Rafi' A. Daraghmah --- October, 1997 --- Nablus, Palestine

Author

Supervision

Abstract

Chapters

References

Appendices

Contact

Chapter Four

The Results

The data of this study were analyzed by using Three Way Analysis of Variance (2 x2 x3) to investigate the effect of question type (essay versus objective), question level (RI, RG, UG) and student’s ability levels (high, medium, and low). One Way Analysis of Variance ( 1 x 7 ) was also used to compare between the control and the six experimental groups. The analysis of variance was conducted independently on each sub-test which measured each level of learning: remember an instance, remember a generality and use a generality, and on the total test which included all sub-tests for both types of tests multiple-choice and essay tests.
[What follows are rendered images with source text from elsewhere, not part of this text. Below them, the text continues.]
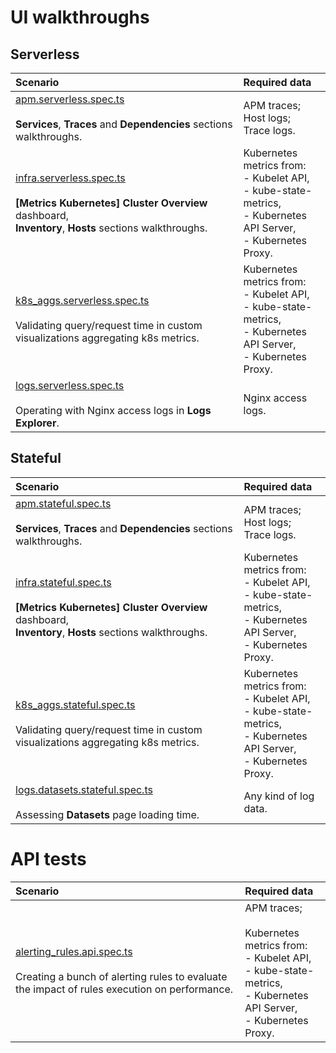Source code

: # UI walkthroughs
## Serverless

| Scenario  | Required data |
| :------------ | :------------ |
| [apm.serverless.spec.ts](https://github.com/elastic/oblt-playwright/blob/main/tests/serverless/apm.serverless.spec.ts)<br><br>**Services**, **Traces** and **Dependencies** sections walkthroughs. | APM traces;<br>Host logs;<br>Trace logs.  |
| [infra.serverless.spec.ts](https://github.com/elastic/oblt-playwright/blob/main/tests/serverless/infra.serverless.spec.ts)<br><br>**[Metrics Kubernetes] Cluster Overview** dashboard,<br>**Inventory**, **Hosts** sections walkthroughs.  | Kubernetes metrics from:<br>- Kubelet API,<br>- kube-state-metrics,<br>- Kubernetes API Server,<br>- Kubernetes Proxy.  |
| [k8s_aggs.serverless.spec.ts](https://github.com/elastic/oblt-playwright/blob/main/tests/serverless/k8s_aggs.serverless.spec.ts)<br><br>Validating query/request time in custom visualizations aggregating k8s metrics.  | Kubernetes metrics from:<br>- Kubelet API,<br>- kube-state-metrics,<br>- Kubernetes API Server,<br>- Kubernetes Proxy. |
| [logs.serverless.spec.ts](https://github.com/elastic/oblt-playwright/blob/main/tests/serverless/logs.serverless.spec.ts)<br><br>Operating with Nginx access logs in **Logs Explorer**.  | Nginx access logs.  |

## Stateful

| Scenario  | Required data |
| :------------ | :------------ |
| [apm.stateful.spec.ts](https://github.com/elastic/oblt-playwright/blob/main/tests/stateful/apm.stateful.spec.ts)<br><br>**Services**, **Traces** and **Dependencies** sections walkthroughs. | APM traces;<br>Host logs;<br>Trace logs.  |
| [infra.stateful.spec.ts](https://github.com/elastic/oblt-playwright/blob/main/tests/stateful/infra.stateful.spec.ts)<br><br>**[Metrics Kubernetes] Cluster Overview** dashboard,<br>**Inventory**, **Hosts** sections walkthroughs.  | Kubernetes metrics from:<br>- Kubelet API,<br>- kube-state-metrics,<br>- Kubernetes API Server,<br>- Kubernetes Proxy.  |
| [k8s_aggs.stateful.spec.ts](https://github.com/elastic/oblt-playwright/blob/main/tests/stateful/k8s_aggs.stateful.spec.ts)<br><br>Validating query/request time in custom visualizations aggregating k8s metrics.  | Kubernetes metrics from:<br>- Kubelet API,<br>- kube-state-metrics,<br>- Kubernetes API Server,<br>- Kubernetes Proxy.  |
| [logs.datasets.stateful.spec.ts](https://github.com/elastic/oblt-playwright/blob/main/tests/stateful/logs.datasets.stateful.spec.ts)<br><br>Assessing **Datasets** page loading time.  | Any kind of log data.  |

# API tests

| Scenario  | Required data |
| :------------ | :------------ |
| [alerting_rules.api.spec.ts](https://github.com/elastic/oblt-playwright/blob/main/tests/api/alerting_rules.api.spec.ts)<br><br>Creating a bunch of alerting rules to evaluate the impact of rules execution on performance.  | APM traces;<br><br>Kubernetes metrics from:<br>- Kubelet API,<br>- kube-state-metrics,<br>- Kubernetes API Server,<br>- Kubernetes Proxy.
Results of the Remember - an -Instance Multiple-Choice Sub-test (RIM )

On the Remember - an-Instance Multiple-Choice Sub-test (RIM ), general ‘F’ revealed a significant effect for only question levels (P< .0002) and student’s ability levels ( P < .003 ) ( See, Table 1) .

Table (1). A Three-Way ANOVA summary table for question types, levels, and student’s ability on RIM sub-test.

Source of models DF SS MS F-test P value

Question type (A) 1 0.055 0.005 0.184 0.6687

Question level (B) 2 5.391 2.695 9.079 0.0002 **

AB 2 0.143 0.072 0.242 0.7858

Student’s ability(C) 2 3.656 1.828 6.158 0.0030 **

AC 2 0.004 0.002 0.007 0.9926

BC 4 1.644 0.411 1.385 0.2445

ABC 4 0.997 0.249 0.85 0.5031

Error 102 30.28 .297

The post hoc ANOVA by using a Scheffe test showed at .05 level of significance that the mean of the experimental group who received questions on Remember a Generality (RG) level (x= 2.95 ) was higher than the mean of those who received either Remember an Instance (RI) questions (x =2.62), or Use a Generality ones (x =2.47). The last two means did not differ significantly (See, Table 2).
Table ( 2 ). Means, standard deviations and number of students in each cell for question types and question levels on a RIM sub-test.

Question levels

Q. types	RI	RG	UG	Total
Multiple x (SD) n	2.6 (.82) 20	3 (0 ) 20	2.5 (.76) 20	2.7 (.53) 60
Essay x (SD) n	2.6 (.49) 20	2.9 (.31) 20	2.4 (.61) 20	2.6 ( .47) 60
Total x (SD) n	2.6 (6.5) 40	2.9 (.15) 40	2.4 (.65) 40	7.9 (2.4) 120

* P > .05
** P > .01
In terms of student’s ability levels, Scheffe test showed that the mean of high ability students was higher significantly than the mean of low ability students ( x = 2.82 versus x=2.28 ), and the mean of medium ability was higher than the mean of low ones ( x = 2.68 versus 2.28 ). Whereas, Scheffe test did not reveal a significant difference between the mean of medium ability and the high one ( x = 2.68 versus 2.82 ) ( See, Table 3 ).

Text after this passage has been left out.